• [PROMPT] Scan the records below for the word "public" and give only the number of lines that hold it.

Records contained in a dataset
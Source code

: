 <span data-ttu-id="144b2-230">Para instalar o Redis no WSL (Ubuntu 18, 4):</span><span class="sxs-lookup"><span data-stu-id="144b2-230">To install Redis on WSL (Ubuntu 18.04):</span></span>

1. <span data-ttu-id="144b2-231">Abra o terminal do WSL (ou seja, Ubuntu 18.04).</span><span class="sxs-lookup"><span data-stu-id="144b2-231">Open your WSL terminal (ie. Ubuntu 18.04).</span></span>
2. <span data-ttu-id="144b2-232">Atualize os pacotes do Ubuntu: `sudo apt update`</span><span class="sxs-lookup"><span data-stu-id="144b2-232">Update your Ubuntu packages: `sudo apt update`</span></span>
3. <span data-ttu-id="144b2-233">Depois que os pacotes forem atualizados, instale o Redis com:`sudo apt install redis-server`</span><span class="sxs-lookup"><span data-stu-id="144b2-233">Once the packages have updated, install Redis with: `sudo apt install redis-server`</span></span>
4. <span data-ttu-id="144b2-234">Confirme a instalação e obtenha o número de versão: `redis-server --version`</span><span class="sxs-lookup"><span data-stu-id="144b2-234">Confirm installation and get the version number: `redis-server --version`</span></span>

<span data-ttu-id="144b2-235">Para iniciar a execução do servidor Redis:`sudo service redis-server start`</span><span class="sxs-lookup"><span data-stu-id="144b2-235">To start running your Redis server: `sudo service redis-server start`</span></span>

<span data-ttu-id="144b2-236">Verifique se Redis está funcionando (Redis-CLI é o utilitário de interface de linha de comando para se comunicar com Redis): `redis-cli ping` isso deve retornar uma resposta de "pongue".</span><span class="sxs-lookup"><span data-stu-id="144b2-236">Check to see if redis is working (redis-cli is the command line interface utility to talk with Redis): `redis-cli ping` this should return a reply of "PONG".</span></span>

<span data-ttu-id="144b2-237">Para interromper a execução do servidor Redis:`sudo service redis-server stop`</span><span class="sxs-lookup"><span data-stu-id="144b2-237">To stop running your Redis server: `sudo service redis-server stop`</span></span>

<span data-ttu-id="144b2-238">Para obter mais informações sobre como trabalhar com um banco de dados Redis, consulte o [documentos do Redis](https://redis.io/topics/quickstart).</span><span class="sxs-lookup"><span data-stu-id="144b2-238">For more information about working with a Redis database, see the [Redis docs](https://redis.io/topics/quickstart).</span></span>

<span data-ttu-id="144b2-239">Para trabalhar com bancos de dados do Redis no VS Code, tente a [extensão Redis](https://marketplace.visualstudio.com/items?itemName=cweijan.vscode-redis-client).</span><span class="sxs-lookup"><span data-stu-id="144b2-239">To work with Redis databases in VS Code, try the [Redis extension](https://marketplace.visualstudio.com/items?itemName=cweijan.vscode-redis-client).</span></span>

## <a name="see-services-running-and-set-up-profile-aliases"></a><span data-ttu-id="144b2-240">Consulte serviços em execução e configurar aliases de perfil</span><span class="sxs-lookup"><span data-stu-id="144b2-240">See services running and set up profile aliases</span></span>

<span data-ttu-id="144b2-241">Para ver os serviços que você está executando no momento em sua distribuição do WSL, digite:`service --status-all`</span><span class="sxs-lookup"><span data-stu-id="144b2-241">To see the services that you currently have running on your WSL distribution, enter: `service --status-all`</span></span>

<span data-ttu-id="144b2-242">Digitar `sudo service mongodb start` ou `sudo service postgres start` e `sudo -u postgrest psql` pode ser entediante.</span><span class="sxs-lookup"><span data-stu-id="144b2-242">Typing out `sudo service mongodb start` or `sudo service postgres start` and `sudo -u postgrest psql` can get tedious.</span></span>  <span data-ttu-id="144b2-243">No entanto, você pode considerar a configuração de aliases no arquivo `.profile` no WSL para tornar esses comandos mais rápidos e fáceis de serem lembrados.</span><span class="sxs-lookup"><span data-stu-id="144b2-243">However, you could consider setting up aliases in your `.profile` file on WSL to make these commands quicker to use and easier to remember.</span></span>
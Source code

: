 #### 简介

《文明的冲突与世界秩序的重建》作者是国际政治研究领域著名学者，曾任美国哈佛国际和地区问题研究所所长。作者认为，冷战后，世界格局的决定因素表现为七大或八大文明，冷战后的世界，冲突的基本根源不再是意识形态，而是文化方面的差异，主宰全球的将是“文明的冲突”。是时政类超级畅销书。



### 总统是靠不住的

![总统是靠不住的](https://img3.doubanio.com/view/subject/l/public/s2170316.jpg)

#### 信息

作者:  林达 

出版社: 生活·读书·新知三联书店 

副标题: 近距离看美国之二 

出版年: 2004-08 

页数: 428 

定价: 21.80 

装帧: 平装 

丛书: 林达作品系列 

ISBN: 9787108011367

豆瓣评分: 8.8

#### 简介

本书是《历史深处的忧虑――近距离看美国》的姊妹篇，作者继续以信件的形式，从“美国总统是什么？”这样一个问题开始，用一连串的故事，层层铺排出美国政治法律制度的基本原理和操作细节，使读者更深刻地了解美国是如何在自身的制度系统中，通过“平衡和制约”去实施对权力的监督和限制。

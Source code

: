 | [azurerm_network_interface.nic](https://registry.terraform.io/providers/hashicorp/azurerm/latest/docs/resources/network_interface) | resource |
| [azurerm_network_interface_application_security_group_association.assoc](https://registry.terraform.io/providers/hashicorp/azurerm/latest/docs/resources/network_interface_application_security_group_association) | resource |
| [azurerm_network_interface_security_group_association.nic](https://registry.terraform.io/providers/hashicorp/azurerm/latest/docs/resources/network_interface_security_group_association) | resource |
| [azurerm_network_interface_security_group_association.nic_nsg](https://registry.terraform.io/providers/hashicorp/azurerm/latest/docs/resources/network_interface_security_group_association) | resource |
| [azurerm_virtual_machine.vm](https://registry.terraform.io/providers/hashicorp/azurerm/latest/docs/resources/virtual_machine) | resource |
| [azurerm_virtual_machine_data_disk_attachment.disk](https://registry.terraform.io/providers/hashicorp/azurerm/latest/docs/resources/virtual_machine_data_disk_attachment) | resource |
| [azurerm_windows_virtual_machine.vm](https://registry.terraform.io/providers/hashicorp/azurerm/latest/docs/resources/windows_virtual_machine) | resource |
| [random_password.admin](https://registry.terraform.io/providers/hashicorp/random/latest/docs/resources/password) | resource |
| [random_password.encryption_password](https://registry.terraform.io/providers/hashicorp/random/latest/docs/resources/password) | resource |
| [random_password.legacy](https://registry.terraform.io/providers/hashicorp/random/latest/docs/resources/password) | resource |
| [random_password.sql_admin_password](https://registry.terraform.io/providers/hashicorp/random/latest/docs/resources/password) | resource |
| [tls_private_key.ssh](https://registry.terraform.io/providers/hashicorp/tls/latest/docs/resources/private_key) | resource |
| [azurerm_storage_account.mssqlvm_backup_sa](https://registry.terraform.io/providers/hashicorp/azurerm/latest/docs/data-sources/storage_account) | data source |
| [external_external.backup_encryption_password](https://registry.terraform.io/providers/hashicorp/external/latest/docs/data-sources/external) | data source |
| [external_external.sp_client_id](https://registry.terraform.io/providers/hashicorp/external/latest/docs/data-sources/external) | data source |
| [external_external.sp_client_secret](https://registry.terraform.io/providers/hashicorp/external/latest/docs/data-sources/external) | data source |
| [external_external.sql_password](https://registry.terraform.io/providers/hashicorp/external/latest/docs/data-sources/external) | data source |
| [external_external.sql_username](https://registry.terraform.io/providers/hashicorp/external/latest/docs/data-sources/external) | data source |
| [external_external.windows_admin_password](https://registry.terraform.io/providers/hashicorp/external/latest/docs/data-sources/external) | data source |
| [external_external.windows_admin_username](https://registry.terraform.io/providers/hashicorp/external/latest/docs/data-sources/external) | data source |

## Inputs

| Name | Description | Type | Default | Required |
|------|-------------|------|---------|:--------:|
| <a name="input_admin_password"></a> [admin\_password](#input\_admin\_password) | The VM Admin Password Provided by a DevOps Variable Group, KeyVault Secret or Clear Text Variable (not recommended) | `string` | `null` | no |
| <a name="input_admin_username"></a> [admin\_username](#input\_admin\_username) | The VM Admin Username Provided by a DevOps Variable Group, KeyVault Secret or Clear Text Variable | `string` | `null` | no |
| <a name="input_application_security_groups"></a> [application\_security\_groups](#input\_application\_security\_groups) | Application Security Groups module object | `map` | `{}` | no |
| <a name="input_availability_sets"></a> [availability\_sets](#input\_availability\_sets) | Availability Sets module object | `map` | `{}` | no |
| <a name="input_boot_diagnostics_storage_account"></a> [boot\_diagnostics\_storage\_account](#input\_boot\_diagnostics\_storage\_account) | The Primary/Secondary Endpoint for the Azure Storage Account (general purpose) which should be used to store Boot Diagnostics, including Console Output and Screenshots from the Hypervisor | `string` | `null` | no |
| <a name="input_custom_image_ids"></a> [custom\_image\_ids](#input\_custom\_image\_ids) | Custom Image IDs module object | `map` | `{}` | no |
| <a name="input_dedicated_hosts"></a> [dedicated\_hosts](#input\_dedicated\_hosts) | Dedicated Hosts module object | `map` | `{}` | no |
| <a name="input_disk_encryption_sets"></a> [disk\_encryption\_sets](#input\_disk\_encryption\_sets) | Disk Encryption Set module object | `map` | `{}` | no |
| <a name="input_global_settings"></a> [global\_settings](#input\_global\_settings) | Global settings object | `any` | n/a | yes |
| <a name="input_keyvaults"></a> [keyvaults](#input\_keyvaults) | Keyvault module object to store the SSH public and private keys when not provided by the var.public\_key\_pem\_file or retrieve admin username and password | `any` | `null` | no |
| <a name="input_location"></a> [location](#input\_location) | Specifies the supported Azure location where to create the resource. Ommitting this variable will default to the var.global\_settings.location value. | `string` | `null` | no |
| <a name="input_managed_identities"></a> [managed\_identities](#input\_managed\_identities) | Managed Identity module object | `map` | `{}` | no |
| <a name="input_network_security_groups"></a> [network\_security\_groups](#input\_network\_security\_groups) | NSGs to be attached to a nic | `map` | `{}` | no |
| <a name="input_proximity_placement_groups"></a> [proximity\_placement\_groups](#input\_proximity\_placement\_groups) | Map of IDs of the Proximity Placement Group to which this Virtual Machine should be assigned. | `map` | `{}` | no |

• [SOLVED EXERCISE] 2